Buttigieg is the youngest candidate in the Democratic field at age 37. But he turned a discussion of age at Tuesday's debate into an attack on congressional Republicans for continuing to support Trump.
Sanders is the oldest candidate on the debate stage. But the 77-year-old Vermont senator said Democratic voters must look for a candidate with "vision."
Standing next to Sanders, Buttigieg repeated his call for a "new generation" of Democratic leaders.
Fighting for survival
In the June debates, Warren was matched up against several trailing candidates, with Sanders and the other leading candidates debating on the second night.
The first votes in the Democratic primary won't be cast for six more months, yet there is an increasing sense of urgency for many candidates who are fighting for survival.
More than a dozen could be blocked from the next round of debates altogether — and effectively pushed out of the race — if they fail to reach new polling and fundraising thresholds implemented by the Democratic National Committee.
O'Rourke, who participated in the first debate, is likely to qualify, even as he tries to stop his sharp slide in the polls.
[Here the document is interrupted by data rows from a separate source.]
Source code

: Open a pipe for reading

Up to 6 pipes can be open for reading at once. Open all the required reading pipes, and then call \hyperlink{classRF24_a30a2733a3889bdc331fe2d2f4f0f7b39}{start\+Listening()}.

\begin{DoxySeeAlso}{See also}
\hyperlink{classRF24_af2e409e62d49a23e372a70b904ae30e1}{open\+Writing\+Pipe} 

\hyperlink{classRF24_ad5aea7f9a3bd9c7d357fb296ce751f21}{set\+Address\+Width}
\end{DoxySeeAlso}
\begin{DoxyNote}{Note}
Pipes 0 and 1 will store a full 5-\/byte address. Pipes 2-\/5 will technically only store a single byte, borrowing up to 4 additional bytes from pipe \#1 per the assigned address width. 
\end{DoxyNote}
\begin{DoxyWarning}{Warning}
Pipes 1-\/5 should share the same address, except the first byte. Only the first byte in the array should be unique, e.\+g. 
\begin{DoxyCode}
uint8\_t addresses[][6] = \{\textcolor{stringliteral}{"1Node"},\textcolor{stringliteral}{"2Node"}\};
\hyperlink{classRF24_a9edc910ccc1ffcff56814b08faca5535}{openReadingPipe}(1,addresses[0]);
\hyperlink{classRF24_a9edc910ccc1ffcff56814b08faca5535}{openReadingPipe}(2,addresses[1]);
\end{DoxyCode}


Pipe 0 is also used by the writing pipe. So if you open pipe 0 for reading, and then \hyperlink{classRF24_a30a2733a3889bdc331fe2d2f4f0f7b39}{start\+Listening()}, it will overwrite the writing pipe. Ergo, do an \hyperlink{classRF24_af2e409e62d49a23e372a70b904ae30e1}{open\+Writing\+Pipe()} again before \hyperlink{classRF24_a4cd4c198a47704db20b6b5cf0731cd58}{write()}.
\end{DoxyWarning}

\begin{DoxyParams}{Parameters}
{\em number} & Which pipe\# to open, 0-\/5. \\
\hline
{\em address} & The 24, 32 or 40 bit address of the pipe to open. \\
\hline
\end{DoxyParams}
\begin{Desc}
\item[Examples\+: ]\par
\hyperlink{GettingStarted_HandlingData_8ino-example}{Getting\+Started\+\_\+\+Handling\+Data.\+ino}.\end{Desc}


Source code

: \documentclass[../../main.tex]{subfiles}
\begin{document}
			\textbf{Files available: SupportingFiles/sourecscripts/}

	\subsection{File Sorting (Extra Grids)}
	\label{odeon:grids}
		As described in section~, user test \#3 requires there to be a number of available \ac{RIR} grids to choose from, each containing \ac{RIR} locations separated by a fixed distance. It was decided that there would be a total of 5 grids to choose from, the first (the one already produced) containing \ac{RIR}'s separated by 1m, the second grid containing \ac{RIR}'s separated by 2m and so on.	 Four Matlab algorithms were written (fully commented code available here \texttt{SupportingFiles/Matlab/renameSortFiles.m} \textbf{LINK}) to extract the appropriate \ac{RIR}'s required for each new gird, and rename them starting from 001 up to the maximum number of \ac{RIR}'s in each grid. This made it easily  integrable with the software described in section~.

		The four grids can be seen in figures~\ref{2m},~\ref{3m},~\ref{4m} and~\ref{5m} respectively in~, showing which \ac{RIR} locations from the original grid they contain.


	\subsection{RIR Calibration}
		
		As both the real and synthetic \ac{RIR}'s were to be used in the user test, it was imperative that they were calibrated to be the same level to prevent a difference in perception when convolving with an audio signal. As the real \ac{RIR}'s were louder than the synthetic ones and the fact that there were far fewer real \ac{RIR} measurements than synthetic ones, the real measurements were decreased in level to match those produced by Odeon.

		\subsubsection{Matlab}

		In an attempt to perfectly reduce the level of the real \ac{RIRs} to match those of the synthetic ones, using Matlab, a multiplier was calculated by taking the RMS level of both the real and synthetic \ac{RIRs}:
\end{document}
But those especially at risk among Tuesday's lineup include Bullock and Hickenlooper, the only governors in the running, and Midwestern natives such as Minnesota Sen. Amy Klobuchar and Ohio Rep. Tim Ryan.
Klobuchar, who is working to keep her campaign alive, aligned herself with the pragmatic wing, saying, "We are more worried about winning an argument than winning an election.“
Former Vice President Joe Biden and California Sen. Kamala Harris headline debate Wednesday night's debate, also featuring 10 candidates.
The 76-year-old Democrat is expected to face new questions regarding his past policies and statements about women and minorities — both key constituencies he needs to claim the Democratic Party's nomination and ultimately defeat Trump.
CNN, the debate host, chose the groupings at random.
The ultimate nominee won't be secured until the party's national convention next July in Wisconsin.
The Associated Press contributed to this report.